[Opening Entries provided section]

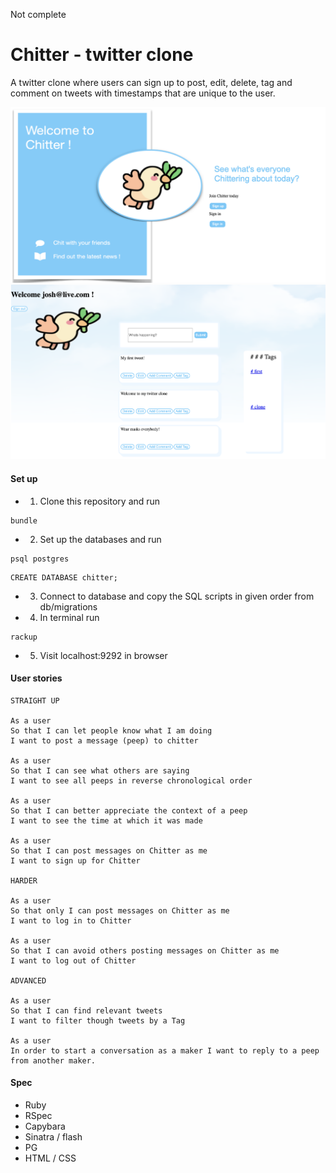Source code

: Not complete
# Chitter - twitter clone

A twitter clone where users can sign up to post, edit, delete, tag and comment on tweets with timestamps that are unique to the user.

![Alt text](public/homepage.png?raw=true "Home page")
![Alt text](public/mainpage.png?raw=true "Home page")

#### Set up
- 1. Clone this repository and run

```
bundle
```

- 2. Set up the databases and run

```
psql postgres
```
```
CREATE DATABASE chitter;
```

- 3. Connect to  database and copy the SQL scripts in given order from db/migrations

- 4. In terminal run
```
rackup
```
- 5. Visit localhost:9292 in browser

#### User stories

```
STRAIGHT UP

As a user
So that I can let people know what I am doing  
I want to post a message (peep) to chitter

As a user
So that I can see what others are saying  
I want to see all peeps in reverse chronological order

As a user
So that I can better appreciate the context of a peep
I want to see the time at which it was made

As a user
So that I can post messages on Chitter as me
I want to sign up for Chitter

HARDER

As a user
So that only I can post messages on Chitter as me
I want to log in to Chitter

As a user
So that I can avoid others posting messages on Chitter as me
I want to log out of Chitter

ADVANCED

As a user
So that I can find relevant tweets
I want to filter though tweets by a Tag

As a user
In order to start a conversation as a maker I want to reply to a peep from another maker.
```

#### Spec

- Ruby
- RSpec
- Capybara
- Sinatra / flash
- PG
- HTML / CSS
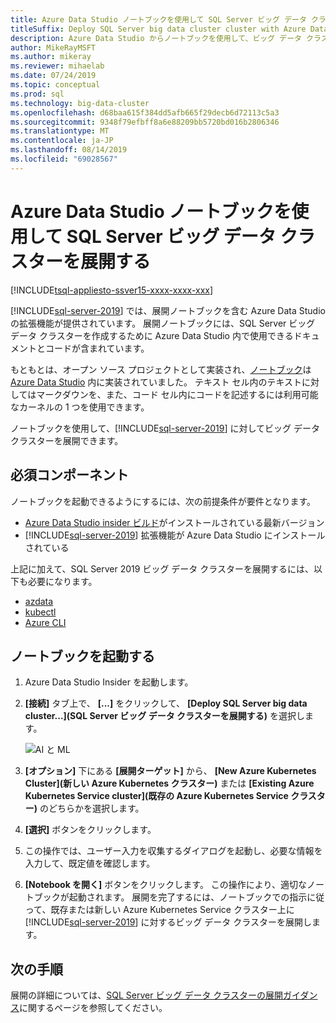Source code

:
 ```yaml
---
title: Azure Data Studio ノートブックを使用して SQL Server ビッグ データ クラスターを展開する
titleSuffix: Deploy SQL Server big data cluster cluster with Azure Data Studio notebooks
description: Azure Data Studio からノートブックを使用して、ビッグ データ クラスターを展開します。
author: MikeRayMSFT
ms.author: mikeray
ms.reviewer: mihaelab
ms.date: 07/24/2019
ms.topic: conceptual
ms.prod: sql
ms.technology: big-data-cluster
ms.openlocfilehash: d68baa615f384dd5afb665f29decb6d72113c5a3
ms.sourcegitcommit: 9348f79efbff8a6e88209bb5720bd016b2806346
ms.translationtype: MT
ms.contentlocale: ja-JP
ms.lasthandoff: 08/14/2019
ms.locfileid: "69028567"
---
```

# <a name="deploy-sql-server-big-data-cluster-with-azure-data-studio-notebooks"></a>Azure Data Studio ノートブックを使用して SQL Server ビッグ データ クラスターを展開する

[!INCLUDE[tsql-appliesto-ssver15-xxxx-xxxx-xxx](../includes/tsql-appliesto-ssver15-xxxx-xxxx-xxx.md)]

[!INCLUDE[sql-server-2019](../includes/sssqlv15-md.md)] では、展開ノートブックを含む Azure Data Studio の拡張機能が提供されています。 展開ノートブックには、SQL Server ビッグ データ クラスターを作成するために Azure Data Studio 内で使用できるドキュメントとコードが含まれています。

もともとは、オープン ソース プロジェクトとして実装され、[ノートブック](notebooks-guidance.md)は [Azure Data Studio](https://docs.microsoft.com/sql/azure-data-studio/download) 内に実装されていました。 テキスト セル内のテキストに対してはマークダウンを、また、コード セル内にコードを記述するには利用可能なカーネルの 1 つを使用できます。

ノートブックを使用して、[!INCLUDE[sql-server-2019](../includes/sssqlv15-md.md)] に対してビッグ データ クラスターを展開できます。

## <a name="prerequisites"></a>必須コンポーネント

ノートブックを起動できるようにするには、次の前提条件が要件となります。

* [Azure Data Studio insider ビルド](https://github.com/microsoft/azuredatastudio#try-out-the-latest-insiders-build-from-master)がインストールされている最新バージョン
* [!INCLUDE[sql-server-2019](../includes/sssqlv15-md.md)] 拡張機能が Azure Data Studio にインストールされている

上記に加えて、SQL Server 2019 ビッグ データ クラスターを展開するには、以下も必要になります。

* [azdata](deploy-install-azdata.md)
* [kubectl](https://kubernetes.io/docs/tasks/tools/install-kubectl/#install-kubectl-binary-using-native-package-management)
* [Azure CLI](/cli/azure/install-azure-cli)

## <a name="launch-the-notebook"></a>ノートブックを起動する

1. Azure Data Studio Insider を起動します。

1. **[接続]** タブ上で、 **[...]** をクリックして、 **[Deploy SQL Server big data cluster...]\(SQL Server ビッグ データ クラスターを展開する\)** を選択します。

   ![AI と ML](media/deploy-notebooks/deploy-notebooks-1.png)

1. **[オプション]** 下にある **[展開ターゲット]** から、 **[New Azure Kubernetes Cluster]\(新しい Azure Kubernetes クラスター\)** または **[Existing Azure Kubernetes Service cluster]\(既存の Azure Kubernetes Service クラスター\)** のどちらかを選択します。

1. **[選択]** ボタンをクリックします。

1. この操作では、ユーザー入力を収集するダイアログを起動し、必要な情報を入力して、既定値を確認します。

1. **[Notebook を開く]** ボタンをクリックします。
この操作により、適切なノートブックが起動されます。 展開を完了するには、ノートブックでの指示に従って、既存または新しい Azure Kubernetes Service クラスター上に [!INCLUDE[sql-server-2019](../includes/sssqlv15-md.md)] に対するビッグ データ クラスターを展開します。

## <a name="next-steps"></a>次の手順

展開の詳細については、[SQL Server ビッグ データ クラスターの展開ガイダンス](deployment-guidance.md)に関するページを参照してください。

[Closing Entries provided section]

* **To do**:
Word for word, return the material above, but drop the pictures.

* **Answer section**:
Source code

: Not complete
# Chitter - twitter clone

A twitter clone where users can sign up to post, edit, delete, tag and comment on tweets with timestamps that are unique to the user.

![Alt text](public/homepage.png?raw=true "Home page")
![Alt text](public/mainpage.png?raw=true "Home page")

#### Set up
- 1. Clone this repository and run

```
bundle
```

- 2. Set up the databases and run

```
psql postgres
```
```
CREATE DATABASE chitter;
```

- 3. Connect to  database and copy the SQL scripts in given order from db/migrations

- 4. In terminal run
```
rackup
```
- 5. Visit localhost:9292 in browser

#### User stories

```
STRAIGHT UP

As a user
So that I can let people know what I am doing  
I want to post a message (peep) to chitter

As a user
So that I can see what others are saying  
I want to see all peeps in reverse chronological order

As a user
So that I can better appreciate the context of a peep
I want to see the time at which it was made

As a user
So that I can post messages on Chitter as me
I want to sign up for Chitter

HARDER

As a user
So that only I can post messages on Chitter as me
I want to log in to Chitter

As a user
So that I can avoid others posting messages on Chitter as me
I want to log out of Chitter

ADVANCED

As a user
So that I can find relevant tweets
I want to filter though tweets by a Tag

As a user
In order to start a conversation as a maker I want to reply to a peep from another maker.
```

#### Spec

- Ruby
- RSpec
- Capybara
- Sinatra / flash
- PG
- HTML / CSS
Source code

:
 ```yaml
---
title: Azure Data Studio ノートブックを使用して SQL Server ビッグ データ クラスターを展開する
titleSuffix: Deploy SQL Server big data cluster cluster with Azure Data Studio notebooks
description: Azure Data Studio からノートブックを使用して、ビッグ データ クラスターを展開します。
author: MikeRayMSFT
ms.author: mikeray
ms.reviewer: mihaelab
ms.date: 07/24/2019
ms.topic: conceptual
ms.prod: sql
ms.technology: big-data-cluster
ms.openlocfilehash: d68baa615f384dd5afb665f29decb6d72113c5a3
ms.sourcegitcommit: 9348f79efbff8a6e88209bb5720bd016b2806346
ms.translationtype: MT
ms.contentlocale: ja-JP
ms.lasthandoff: 08/14/2019
ms.locfileid: "69028567"
---
```

# <a name="deploy-sql-server-big-data-cluster-with-azure-data-studio-notebooks"></a>Azure Data Studio ノートブックを使用して SQL Server ビッグ データ クラスターを展開する

[!INCLUDE[tsql-appliesto-ssver15-xxxx-xxxx-xxx](../includes/tsql-appliesto-ssver15-xxxx-xxxx-xxx.md)]

[!INCLUDE[sql-server-2019](../includes/sssqlv15-md.md)] では、展開ノートブックを含む Azure Data Studio の拡張機能が提供されています。 展開ノートブックには、SQL Server ビッグ データ クラスターを作成するために Azure Data Studio 内で使用できるドキュメントとコードが含まれています。

もともとは、オープン ソース プロジェクトとして実装され、[ノートブック](notebooks-guidance.md)は [Azure Data Studio](https://docs.microsoft.com/sql/azure-data-studio/download) 内に実装されていました。 テキスト セル内のテキストに対してはマークダウンを、また、コード セル内にコードを記述するには利用可能なカーネルの 1 つを使用できます。

ノートブックを使用して、[!INCLUDE[sql-server-2019](../includes/sssqlv15-md.md)] に対してビッグ データ クラスターを展開できます。

## <a name="prerequisites"></a>必須コンポーネント

ノートブックを起動できるようにするには、次の前提条件が要件となります。

* [Azure Data Studio insider ビルド](https://github.com/microsoft/azuredatastudio#try-out-the-latest-insiders-build-from-master)がインストールされている最新バージョン
* [!INCLUDE[sql-server-2019](../includes/sssqlv15-md.md)] 拡張機能が Azure Data Studio にインストールされている

上記に加えて、SQL Server 2019 ビッグ データ クラスターを展開するには、以下も必要になります。

* [azdata](deploy-install-azdata.md)
* [kubectl](https://kubernetes.io/docs/tasks/tools/install-kubectl/#install-kubectl-binary-using-native-package-management)
* [Azure CLI](/cli/azure/install-azure-cli)

## <a name="launch-the-notebook"></a>ノートブックを起動する

1. Azure Data Studio Insider を起動します。

1. **[接続]** タブ上で、 **[...]** をクリックして、 **[Deploy SQL Server big data cluster...]\(SQL Server ビッグ データ クラスターを展開する\)** を選択します。

   ![AI と ML](media/deploy-notebooks/deploy-notebooks-1.png)

1. **[オプション]** 下にある **[展開ターゲット]** から、 **[New Azure Kubernetes Cluster]\(新しい Azure Kubernetes クラスター\)** または **[Existing Azure Kubernetes Service cluster]\(既存の Azure Kubernetes Service クラスター\)** のどちらかを選択します。

1. **[選択]** ボタンをクリックします。

1. この操作では、ユーザー入力を収集するダイアログを起動し、必要な情報を入力して、既定値を確認します。

1. **[Notebook を開く]** ボタンをクリックします。
この操作により、適切なノートブックが起動されます。 展開を完了するには、ノートブックでの指示に従って、既存または新しい Azure Kubernetes Service クラスター上に [!INCLUDE[sql-server-2019](../includes/sssqlv15-md.md)] に対するビッグ データ クラスターを展開します。

## <a name="next-steps"></a>次の手順

展開の詳細については、[SQL Server ビッグ データ クラスターの展開ガイダンス](deployment-guidance.md)に関するページを参照してください。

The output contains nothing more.